Eve has been blamed for all the sin of the world by many. Even Paul said that it was Eve who ate the fruit. However, God laid the blame on Adam. Remember when I said the closing lines of chapter 2 would be important? This is why…Adam was standing next to wife and said and did nothing. It was his job to take care of her and protect her from harm, but instead he stood by and did nothing.

How could one small mistake be the ruin of all mankind?

In what ways have you seen the curse carried out in your own life?

When Adam and Eve sinned they made a pathetic attempt to cover their shame. They discover that their own shame can only be covered by God at a high price.

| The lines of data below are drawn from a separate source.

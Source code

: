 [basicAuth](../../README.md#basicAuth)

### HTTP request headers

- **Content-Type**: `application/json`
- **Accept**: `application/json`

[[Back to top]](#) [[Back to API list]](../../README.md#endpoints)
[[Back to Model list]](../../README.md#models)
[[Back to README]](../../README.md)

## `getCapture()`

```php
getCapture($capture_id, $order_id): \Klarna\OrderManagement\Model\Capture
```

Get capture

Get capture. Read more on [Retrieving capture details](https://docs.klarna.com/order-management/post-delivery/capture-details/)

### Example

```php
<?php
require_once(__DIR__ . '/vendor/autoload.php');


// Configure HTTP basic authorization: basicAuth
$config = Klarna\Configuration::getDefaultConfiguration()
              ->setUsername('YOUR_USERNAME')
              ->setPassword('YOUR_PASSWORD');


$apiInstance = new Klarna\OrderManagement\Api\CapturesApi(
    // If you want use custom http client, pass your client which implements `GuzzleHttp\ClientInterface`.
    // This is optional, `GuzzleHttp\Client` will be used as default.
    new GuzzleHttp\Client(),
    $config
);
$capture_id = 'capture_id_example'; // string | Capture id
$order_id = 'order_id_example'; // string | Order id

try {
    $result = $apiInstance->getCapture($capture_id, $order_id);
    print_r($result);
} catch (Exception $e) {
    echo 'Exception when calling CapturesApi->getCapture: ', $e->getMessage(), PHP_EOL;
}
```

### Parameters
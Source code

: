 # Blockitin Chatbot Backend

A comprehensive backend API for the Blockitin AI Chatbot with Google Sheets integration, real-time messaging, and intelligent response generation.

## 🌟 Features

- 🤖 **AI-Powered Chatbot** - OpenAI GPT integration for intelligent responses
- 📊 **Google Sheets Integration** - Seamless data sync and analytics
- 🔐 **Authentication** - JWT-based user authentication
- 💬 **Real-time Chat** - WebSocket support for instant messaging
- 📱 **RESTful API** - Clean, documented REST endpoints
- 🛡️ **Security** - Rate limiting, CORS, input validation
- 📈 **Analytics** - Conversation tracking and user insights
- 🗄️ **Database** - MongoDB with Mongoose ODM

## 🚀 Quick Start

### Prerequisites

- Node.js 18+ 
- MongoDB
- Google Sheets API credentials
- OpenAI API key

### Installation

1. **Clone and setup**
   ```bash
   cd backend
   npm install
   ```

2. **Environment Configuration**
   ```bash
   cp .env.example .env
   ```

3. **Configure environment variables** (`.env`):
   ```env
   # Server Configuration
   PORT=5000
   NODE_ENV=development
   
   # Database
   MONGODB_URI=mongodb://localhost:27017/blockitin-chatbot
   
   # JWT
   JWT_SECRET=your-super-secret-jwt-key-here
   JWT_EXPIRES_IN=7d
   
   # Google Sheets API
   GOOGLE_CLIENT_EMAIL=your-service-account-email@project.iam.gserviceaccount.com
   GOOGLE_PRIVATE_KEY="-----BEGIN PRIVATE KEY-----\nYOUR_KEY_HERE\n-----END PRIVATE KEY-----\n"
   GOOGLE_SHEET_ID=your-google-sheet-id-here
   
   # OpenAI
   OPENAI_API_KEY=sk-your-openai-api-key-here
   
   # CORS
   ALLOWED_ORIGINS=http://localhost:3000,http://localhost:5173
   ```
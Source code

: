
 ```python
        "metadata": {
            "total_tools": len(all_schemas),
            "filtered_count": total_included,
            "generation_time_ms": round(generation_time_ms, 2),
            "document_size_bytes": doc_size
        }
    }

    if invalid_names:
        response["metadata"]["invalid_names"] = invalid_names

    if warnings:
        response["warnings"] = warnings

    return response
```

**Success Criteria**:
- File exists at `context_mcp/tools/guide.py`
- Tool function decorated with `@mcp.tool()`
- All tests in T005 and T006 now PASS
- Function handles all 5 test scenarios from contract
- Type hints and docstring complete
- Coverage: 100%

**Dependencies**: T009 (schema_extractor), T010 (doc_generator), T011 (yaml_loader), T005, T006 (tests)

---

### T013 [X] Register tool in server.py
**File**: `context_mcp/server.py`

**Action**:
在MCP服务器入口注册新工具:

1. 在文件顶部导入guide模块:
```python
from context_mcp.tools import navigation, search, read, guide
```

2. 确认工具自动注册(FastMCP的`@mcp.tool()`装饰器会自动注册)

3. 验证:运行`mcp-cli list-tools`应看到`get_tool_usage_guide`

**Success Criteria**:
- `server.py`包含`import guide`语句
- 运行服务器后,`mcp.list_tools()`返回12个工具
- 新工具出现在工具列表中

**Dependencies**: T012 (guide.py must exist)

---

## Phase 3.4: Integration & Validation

Read Genesis 3:21-24 again

God made garments of skin for Adam and his wife and clothed them. This is the first time death had come into the world when God killed the animals that would be used to cover Adam and Eve. That covering could only come with the shedding of innocent blood. This was the basis for the sacrificial system that was used all throughout the Old Testament.

What put an end to the sacrificial system in the New Testament?

As you all know it is the Sunday school answer…Jesus. His death meant that his shed blood was necessary for the covering of your sin and mine and it all started back in Genesis.

Verse 24- God drove out the man and woman from the garden. This is both an act of judgement and of mercy. The judgement came because God cannot tolerate sin in his presence, so man had to leave. The mercy came in when God said they will most surely die…that man will not live forever under the horrible curse of sin and decay. It was both good and bad.

In what ways have you seen the grace of God in your life? 

Read Genesis 4

It would have been nice if The Fall was the end of the bad stuff…but really it was just the beginning. We turn to the next chapter and we see brother hating brother even to the point of murder. Cain and Abel are the central focus of chapter 4 as we see the sacrificial system put to use.

Why did God not “respect Cain and his offering”? Why did he respect Abel and his offering?

What sort of person was Cain? What kind of neighbor would he be?

Turn to Genesis 7,8

Time has passed and we are now roughly 1,500 years after Creation. The people are not acting any better. Sin and immorality have had their way with the people. God has had enough. God determined in his heart to destroy the entire human race…but that is not the end of the story (if it was you would not be reading this right now).

God found one man named Noah who feared him and followed all that God commanded. God told him to build an ark that would accommodate two of every unclean animal and seven of every clean animal. But God also said make room for anyone who wanted to escape judgement, but no one listened. Take a look at an artists rendition of the ark.

What brought God’s wrath upon the earth?

What does this event teach you about God’s character? About man’s character?

Why did God select Noah? How was he different from the people around him?

After the flood subsided, God set a rainbow in the clouds to be a sign of the covenant between God and the earth, that he would never send a flood again to destroy the earth. God’s promise will prove to be faithful. God shows himself to both merciful and just.

If you had been on board the ark, how would you have felt about the friends and family that you knew were outside drowning? How might this influence your view of God’s coming judgment?

After learning all of this today, in what ways has God called you to believe his word, despite the beliefs of the world around you?

Please give me some feedback on this study. Was it helpful or informative? What would you like to see that you didn’t see here. I will continue to make adjustments as we continue in this series.